Work required: The answer must be a single number: the count of lines in the data below that hold the word "Creating".

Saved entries
== Segment start ==

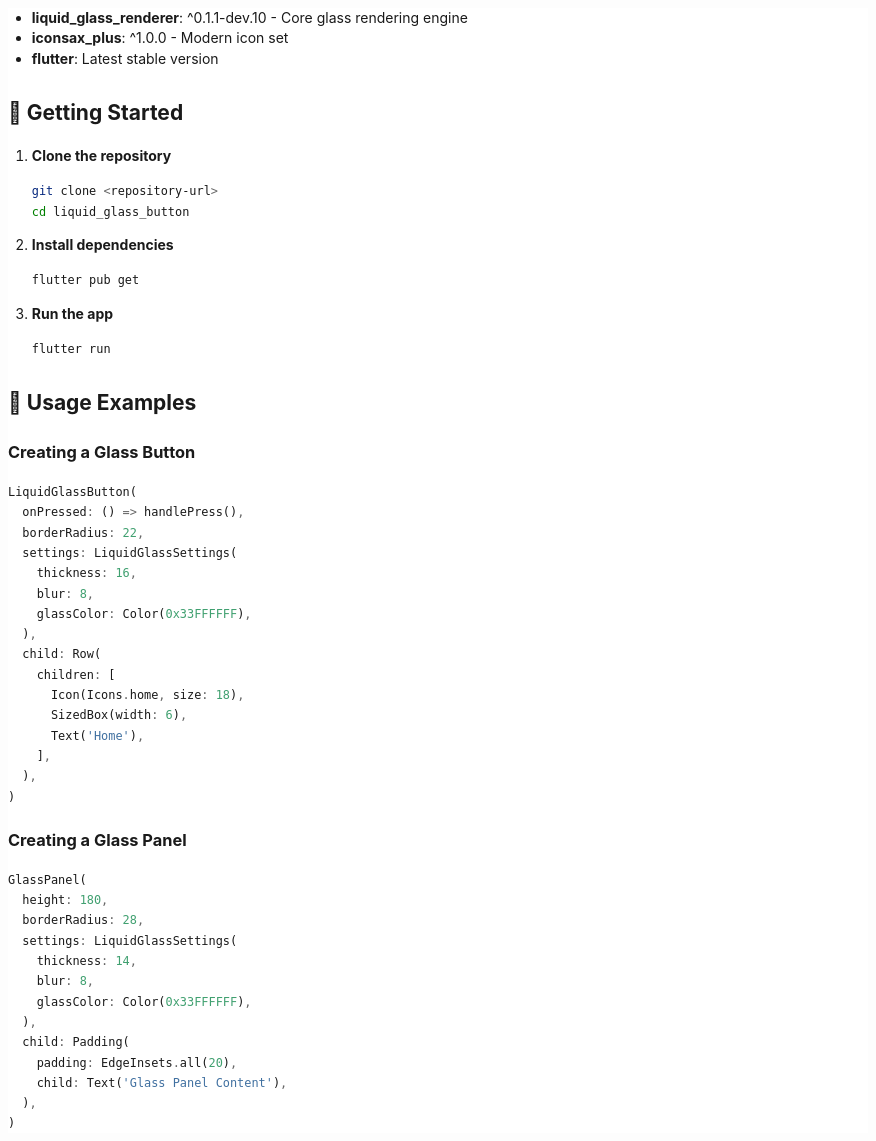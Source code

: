 - **liquid_glass_renderer**: ^0.1.1-dev.10 - Core glass rendering engine
- **iconsax_plus**: ^1.0.0 - Modern icon set
- **flutter**: Latest stable version

## 🚀 Getting Started

1. **Clone the repository**

   ```bash
   git clone <repository-url>
   cd liquid_glass_button
   ```

2. **Install dependencies**

   ```bash
   flutter pub get
   ```

3. **Run the app**
   ```bash
   flutter run
   ```

## 🎯 Usage Examples

### Creating a Glass Button

```dart
LiquidGlassButton(
  onPressed: () => handlePress(),
  borderRadius: 22,
  settings: LiquidGlassSettings(
    thickness: 16,
    blur: 8,
    glassColor: Color(0x33FFFFFF),
  ),
  child: Row(
    children: [
      Icon(Icons.home, size: 18),
      SizedBox(width: 6),
      Text('Home'),
    ],
  ),
)
```

### Creating a Glass Panel

```dart
GlassPanel(
  height: 180,
  borderRadius: 28,
  settings: LiquidGlassSettings(
    thickness: 14,
    blur: 8,
    glassColor: Color(0x33FFFFFF),
  ),
  child: Padding(
    padding: EdgeInsets.all(20),
    child: Text('Glass Panel Content'),
  ),
)
```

== Segment end ==

Written response: 2